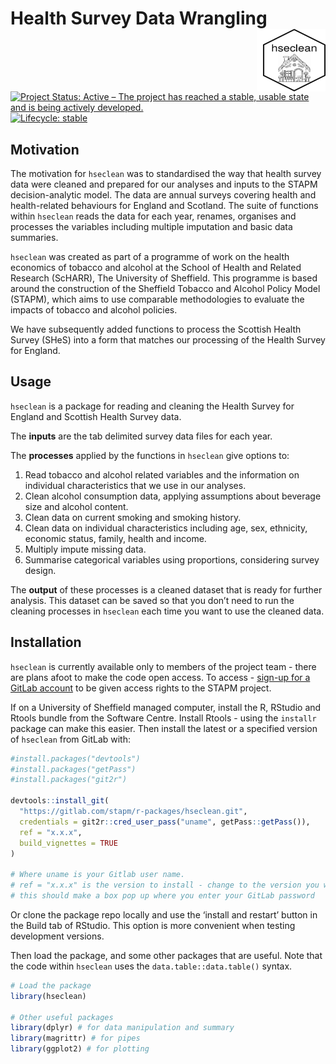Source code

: 
<!-- README.md is generated from README.Rmd. Please edit that file -->

# Health Survey Data Wrangling <img src="logo.png" align="right" style="padding-left:10px;background-color:white;" width="100" height="100" />

<!-- badges: start -->

[![Project Status: Active – The project has reached a stable, usable
state and is being actively
developed.](https://www.repostatus.org/badges/latest/active.svg)](https://www.repostatus.org/#active)
[![Lifecycle:
stable](https://img.shields.io/badge/lifecycle-stable-brightgreen.svg)](https://www.tidyverse.org/lifecycle/#stable)
<!-- badges: end -->

## Motivation

The motivation for `hseclean` was to standardised the way that health
survey data were cleaned and prepared for our analyses and inputs to the
STAPM decision-analytic model. The data are annual surveys covering
health and health-related behaviours for England and Scotland. The suite
of functions within `hseclean` reads the data for each year, renames,
organises and processes the variables including multiple imputation and
basic data summaries.

`hseclean` was created as part of a programme of work on the health
economics of tobacco and alcohol at the School of Health and Related
Research (ScHARR), The University of Sheffield. This programme is based
around the construction of the Sheffield Tobacco and Alcohol Policy
Model (STAPM), which aims to use comparable methodologies to evaluate
the impacts of tobacco and alcohol policies.

We have subsequently added functions to process the Scottish Health
Survey (SHeS) into a form that matches our processing of the Health
Survey for England.

## Usage

`hseclean` is a package for reading and cleaning the Health Survey for
England and Scottish Health Survey data.

The **inputs** are the tab delimited survey data files for each year.

The **processes** applied by the functions in `hseclean` give options
to:

1.  Read tobacco and alcohol related variables and the information on
    individual characteristics that we use in our analyses.  
2.  Clean alcohol consumption data, applying assumptions about beverage
    size and alcohol content.  
3.  Clean data on current smoking and smoking history.  
4.  Clean data on individual characteristics including age, sex,
    ethnicity, economic status, family, health and income.  
5.  Multiply impute missing data.  
6.  Summarise categorical variables using proportions, considering
    survey design.

The **output** of these processes is a cleaned dataset that is ready for
further analysis. This dataset can be saved so that you don’t need to
run the cleaning processes in `hseclean` each time you want to use the
cleaned data.

## Installation

`hseclean` is currently available only to members of the project team -
there are plans afoot to make the code open access. To access - [sign-up
for a GitLab account](https://gitlab.com/) to be given access rights to
the STAPM project.

If on a University of Sheffield managed computer, install the R, RStudio
and Rtools bundle from the Software Centre. Install Rtools - using the
`installr` package can make this easier. Then install the latest or a
specified version of `hseclean` from GitLab with:

``` r
#install.packages("devtools")
#install.packages("getPass")
#install.packages("git2r")

devtools::install_git(
  "https://gitlab.com/stapm/r-packages/hseclean.git", 
  credentials = git2r::cred_user_pass("uname", getPass::getPass()),
  ref = "x.x.x",
  build_vignettes = TRUE
)

# Where uname is your Gitlab user name.
# ref = "x.x.x" is the version to install - change to the version you want e.g. "1.2.3"
# this should make a box pop up where you enter your GitLab password
```

Or clone the package repo locally and use the ‘install and restart’
button in the Build tab of RStudio. This option is more convenient when
testing development versions.

Then load the package, and some other packages that are useful. Note
that the code within `hseclean` uses the `data.table::data.table()`
syntax.

``` r
# Load the package
library(hseclean)

# Other useful packages
library(dplyr) # for data manipulation and summary
library(magrittr) # for pipes
library(ggplot2) # for plotting
```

+--

TASK INSTRUCTIONS
Output the data above exactly. Drop every picture.

TASK SOLUTION
Source code

: 
<!-- README.md is generated from README.Rmd. Please edit that file -->

# Health Survey Data Wrangling <img src="logo.png" align="right" style="padding-left:10px;background-color:white;" width="100" height="100" />

<!-- badges: start -->

[![Project Status: Active – The project has reached a stable, usable
state and is being actively
developed.](https://www.repostatus.org/badges/latest/active.svg)](https://www.repostatus.org/#active)
[![Lifecycle:
stable](https://img.shields.io/badge/lifecycle-stable-brightgreen.svg)](https://www.tidyverse.org/lifecycle/#stable)
<!-- badges: end -->

## Motivation

The motivation for `hseclean` was to standardised the way that health
survey data were cleaned and prepared for our analyses and inputs to the
STAPM decision-analytic model. The data are annual surveys covering
health and health-related behaviours for England and Scotland. The suite
of functions within `hseclean` reads the data for each year, renames,
organises and processes the variables including multiple imputation and
basic data summaries.

`hseclean` was created as part of a programme of work on the health
economics of tobacco and alcohol at the School of Health and Related
Research (ScHARR), The University of Sheffield. This programme is based
around the construction of the Sheffield Tobacco and Alcohol Policy
Model (STAPM), which aims to use comparable methodologies to evaluate
the impacts of tobacco and alcohol policies.

We have subsequently added functions to process the Scottish Health
Survey (SHeS) into a form that matches our processing of the Health
Survey for England.

## Usage

`hseclean` is a package for reading and cleaning the Health Survey for
England and Scottish Health Survey data.

The **inputs** are the tab delimited survey data files for each year.

The **processes** applied by the functions in `hseclean` give options
to:

1.  Read tobacco and alcohol related variables and the information on
    individual characteristics that we use in our analyses.  
2.  Clean alcohol consumption data, applying assumptions about beverage
    size and alcohol content.  
3.  Clean data on current smoking and smoking history.  
4.  Clean data on individual characteristics including age, sex,
    ethnicity, economic status, family, health and income.  
5.  Multiply impute missing data.  
6.  Summarise categorical variables using proportions, considering
    survey design.

The **output** of these processes is a cleaned dataset that is ready for
further analysis. This dataset can be saved so that you don’t need to
run the cleaning processes in `hseclean` each time you want to use the
cleaned data.

## Installation

`hseclean` is currently available only to members of the project team -
there are plans afoot to make the code open access. To access - [sign-up
for a GitLab account](https://gitlab.com/) to be given access rights to
the STAPM project.

If on a University of Sheffield managed computer, install the R, RStudio
and Rtools bundle from the Software Centre. Install Rtools - using the
`installr` package can make this easier. Then install the latest or a
specified version of `hseclean` from GitLab with:

``` r
#install.packages("devtools")
#install.packages("getPass")
#install.packages("git2r")

devtools::install_git(
  "https://gitlab.com/stapm/r-packages/hseclean.git", 
  credentials = git2r::cred_user_pass("uname", getPass::getPass()),
  ref = "x.x.x",
  build_vignettes = TRUE
)

# Where uname is your Gitlab user name.
# ref = "x.x.x" is the version to install - change to the version you want e.g. "1.2.3"
# this should make a box pop up where you enter your GitLab password
```

Or clone the package repo locally and use the ‘install and restart’
button in the Build tab of RStudio. This option is more convenient when
testing development versions.

Then load the package, and some other packages that are useful. Note
that the code within `hseclean` uses the `data.table::data.table()`
syntax.

``` r
# Load the package
library(hseclean)

# Other useful packages
library(dplyr) # for data manipulation and summary
library(magrittr) # for pipes
library(ggplot2) # for plotting
```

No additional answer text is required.